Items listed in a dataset

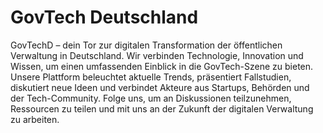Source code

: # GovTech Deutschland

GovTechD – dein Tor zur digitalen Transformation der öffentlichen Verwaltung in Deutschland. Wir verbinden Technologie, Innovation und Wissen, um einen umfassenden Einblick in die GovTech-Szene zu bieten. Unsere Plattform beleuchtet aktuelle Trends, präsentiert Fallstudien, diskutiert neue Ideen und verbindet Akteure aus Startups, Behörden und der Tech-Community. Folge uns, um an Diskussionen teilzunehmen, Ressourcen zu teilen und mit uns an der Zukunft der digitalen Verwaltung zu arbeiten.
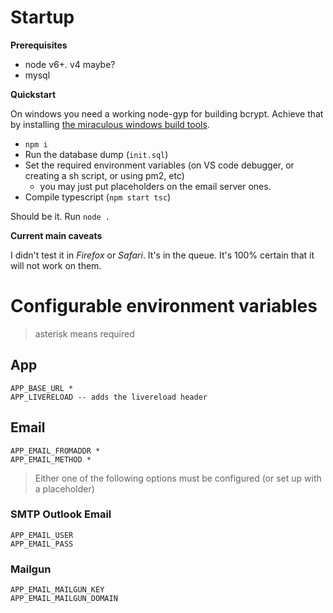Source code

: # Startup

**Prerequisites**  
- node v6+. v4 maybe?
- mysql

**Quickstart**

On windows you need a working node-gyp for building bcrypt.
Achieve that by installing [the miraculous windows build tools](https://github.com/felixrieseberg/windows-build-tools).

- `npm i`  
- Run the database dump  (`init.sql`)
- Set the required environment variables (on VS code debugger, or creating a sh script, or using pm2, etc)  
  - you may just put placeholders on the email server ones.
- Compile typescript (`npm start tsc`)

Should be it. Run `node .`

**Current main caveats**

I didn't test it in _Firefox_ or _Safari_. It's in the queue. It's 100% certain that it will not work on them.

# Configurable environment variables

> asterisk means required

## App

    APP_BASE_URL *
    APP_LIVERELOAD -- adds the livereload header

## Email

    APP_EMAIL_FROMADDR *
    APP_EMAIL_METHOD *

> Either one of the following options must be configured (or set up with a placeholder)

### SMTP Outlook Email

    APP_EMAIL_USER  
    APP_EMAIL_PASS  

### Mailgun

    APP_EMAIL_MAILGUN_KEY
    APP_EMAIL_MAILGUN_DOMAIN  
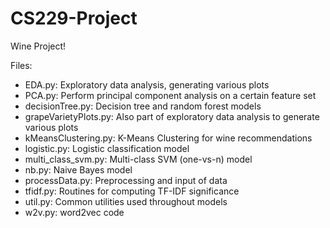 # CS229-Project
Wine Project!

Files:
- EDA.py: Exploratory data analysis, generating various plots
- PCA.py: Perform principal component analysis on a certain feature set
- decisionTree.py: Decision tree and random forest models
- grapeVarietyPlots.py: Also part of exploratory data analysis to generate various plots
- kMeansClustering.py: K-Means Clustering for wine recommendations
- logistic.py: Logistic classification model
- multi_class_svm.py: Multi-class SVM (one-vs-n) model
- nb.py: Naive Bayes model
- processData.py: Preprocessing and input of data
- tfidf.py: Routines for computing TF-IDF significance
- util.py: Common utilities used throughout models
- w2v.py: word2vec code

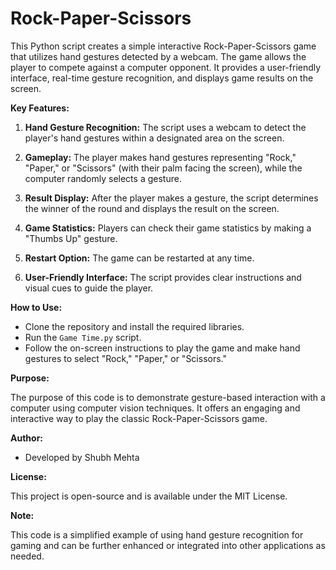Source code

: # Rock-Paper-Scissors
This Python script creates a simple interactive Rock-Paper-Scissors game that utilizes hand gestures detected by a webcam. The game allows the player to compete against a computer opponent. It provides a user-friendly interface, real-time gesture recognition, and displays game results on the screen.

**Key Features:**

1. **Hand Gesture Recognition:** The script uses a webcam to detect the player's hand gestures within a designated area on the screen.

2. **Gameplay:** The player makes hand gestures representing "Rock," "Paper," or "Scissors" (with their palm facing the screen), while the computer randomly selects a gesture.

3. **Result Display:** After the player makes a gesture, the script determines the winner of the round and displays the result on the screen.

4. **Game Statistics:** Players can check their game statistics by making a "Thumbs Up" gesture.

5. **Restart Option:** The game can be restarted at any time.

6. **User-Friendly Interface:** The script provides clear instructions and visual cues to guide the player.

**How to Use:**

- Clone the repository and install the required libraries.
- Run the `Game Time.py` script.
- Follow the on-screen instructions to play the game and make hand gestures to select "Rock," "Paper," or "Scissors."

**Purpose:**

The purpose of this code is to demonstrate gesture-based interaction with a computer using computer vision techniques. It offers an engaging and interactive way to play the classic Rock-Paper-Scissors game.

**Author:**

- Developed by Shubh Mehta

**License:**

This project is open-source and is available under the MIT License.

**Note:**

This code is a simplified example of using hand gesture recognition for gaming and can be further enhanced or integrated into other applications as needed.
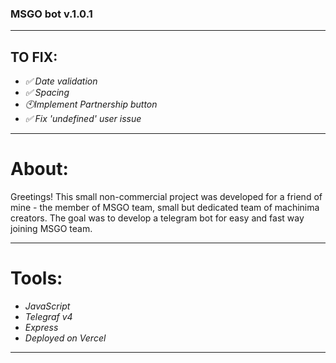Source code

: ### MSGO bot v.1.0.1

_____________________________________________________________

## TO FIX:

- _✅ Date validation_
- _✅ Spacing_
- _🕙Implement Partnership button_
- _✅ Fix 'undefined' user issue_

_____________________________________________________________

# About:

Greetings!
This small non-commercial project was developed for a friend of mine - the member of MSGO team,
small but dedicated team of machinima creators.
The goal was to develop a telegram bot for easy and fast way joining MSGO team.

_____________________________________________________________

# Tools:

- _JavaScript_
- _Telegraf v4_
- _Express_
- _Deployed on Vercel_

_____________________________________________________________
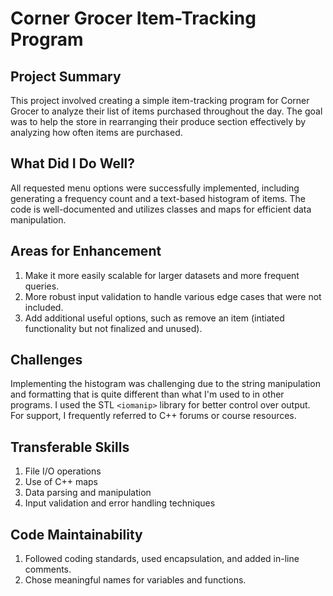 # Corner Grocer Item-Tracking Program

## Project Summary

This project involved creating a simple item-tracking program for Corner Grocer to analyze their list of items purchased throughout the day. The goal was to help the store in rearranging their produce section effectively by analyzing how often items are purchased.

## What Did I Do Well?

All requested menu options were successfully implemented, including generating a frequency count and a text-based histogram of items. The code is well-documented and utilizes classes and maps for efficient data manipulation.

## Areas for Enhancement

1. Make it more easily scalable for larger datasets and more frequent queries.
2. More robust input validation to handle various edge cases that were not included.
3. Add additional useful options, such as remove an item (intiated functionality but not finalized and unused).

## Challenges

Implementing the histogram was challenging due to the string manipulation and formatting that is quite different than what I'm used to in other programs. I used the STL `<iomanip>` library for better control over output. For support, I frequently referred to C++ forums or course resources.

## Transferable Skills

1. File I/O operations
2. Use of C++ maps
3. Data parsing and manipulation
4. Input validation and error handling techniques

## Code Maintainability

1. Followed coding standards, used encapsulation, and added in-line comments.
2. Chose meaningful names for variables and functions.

_Description of the task:_
Count the lines of the data that contain the word "variables", and give only that number.

_Result for this exercise:_
3